Cztery firmy z Polski chcą likwidować mogilniki koło Zbójnej. Zakłady zajmują się gospodarką odpadami – w tym wywozem związków niebezpiecznych – a takie zalegają w poniemieckich bunkrach w gminie Zbójna. Szacuje się, że może być tam zgromadzonych około 100 ton przeterminowanych środków ochrony roślin jeszcze z lat 60 i 70. To ekologiczna bomba, która od kilku lat jest pod stałą obserwacją starostwa powiatowego – nie stwarza zagrożenia – przynajmniej na razie. Mówi Naczelnik Wydziału Ochrony Środowiska łomżyńskiego starostwa, Wacław Sierbiński.
Teraz pojawiła się kolejna szansa, że ekologiczna bomba zostanie usunięta. A szansą są pieniądze z NFOŚ. Samorząd powiatu łomżyńskiego złożył wniosek na sfinansowanie inwestycji. Kwota – to milion złotych – to jeszcze szacunki z 2002 roku, kiedy za tonę unieszkodliwionych odpadów liczono 11 tysięcy złotych. Pestycydy miały być wywożone do Niemiec lub Holandii. Teraz koszty mogą być nawet o połowę mniejsze, bo powiat znalazł spalarnię odpadów niebezpiecznych na południu Polski.
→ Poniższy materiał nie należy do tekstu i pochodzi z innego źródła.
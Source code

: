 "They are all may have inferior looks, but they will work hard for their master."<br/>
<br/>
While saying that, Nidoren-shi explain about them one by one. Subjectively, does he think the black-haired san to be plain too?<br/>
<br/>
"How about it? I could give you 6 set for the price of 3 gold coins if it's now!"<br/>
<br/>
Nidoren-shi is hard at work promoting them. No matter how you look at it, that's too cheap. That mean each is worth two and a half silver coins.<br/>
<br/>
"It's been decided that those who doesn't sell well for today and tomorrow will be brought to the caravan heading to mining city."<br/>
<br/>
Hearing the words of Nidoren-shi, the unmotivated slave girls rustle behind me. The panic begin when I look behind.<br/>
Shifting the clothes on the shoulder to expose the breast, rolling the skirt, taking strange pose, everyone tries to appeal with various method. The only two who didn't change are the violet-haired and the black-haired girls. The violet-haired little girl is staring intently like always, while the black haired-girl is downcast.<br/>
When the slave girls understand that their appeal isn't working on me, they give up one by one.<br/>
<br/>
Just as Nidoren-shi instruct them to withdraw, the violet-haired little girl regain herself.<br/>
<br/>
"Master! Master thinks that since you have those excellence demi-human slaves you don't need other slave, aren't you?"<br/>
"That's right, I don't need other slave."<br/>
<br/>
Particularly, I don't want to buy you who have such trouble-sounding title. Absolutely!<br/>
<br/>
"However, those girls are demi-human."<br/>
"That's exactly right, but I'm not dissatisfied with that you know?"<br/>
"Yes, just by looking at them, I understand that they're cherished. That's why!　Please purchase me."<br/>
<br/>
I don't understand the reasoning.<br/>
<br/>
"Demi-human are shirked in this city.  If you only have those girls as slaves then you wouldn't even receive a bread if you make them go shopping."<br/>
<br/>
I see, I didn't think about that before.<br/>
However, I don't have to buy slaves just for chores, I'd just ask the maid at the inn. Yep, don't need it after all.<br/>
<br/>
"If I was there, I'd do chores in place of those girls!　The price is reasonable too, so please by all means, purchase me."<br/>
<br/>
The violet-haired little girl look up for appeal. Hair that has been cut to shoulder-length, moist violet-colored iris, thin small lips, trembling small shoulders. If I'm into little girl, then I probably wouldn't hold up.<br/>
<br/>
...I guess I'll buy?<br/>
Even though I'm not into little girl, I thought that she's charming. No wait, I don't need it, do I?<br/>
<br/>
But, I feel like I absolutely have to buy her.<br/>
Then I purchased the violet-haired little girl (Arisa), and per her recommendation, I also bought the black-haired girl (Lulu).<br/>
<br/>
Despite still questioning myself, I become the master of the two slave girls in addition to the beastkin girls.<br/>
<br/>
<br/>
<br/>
Jaka firma zajmie się likwidacją mogilników – okaże się po rozstrzygnięciu przetargu za 2-3 tygodnie. Później Starostwo będzie czekało na pieniądze z Funduszu Ochrony Środowiska. Nieoficjalnie mówi się, że pieniądze będą - jeżeli tak, to prace związane z unieszkodliwianiem mogilników rozpoczną się i zakończą jeszcze w tym roku - liczy Naczelnik Sierbiński.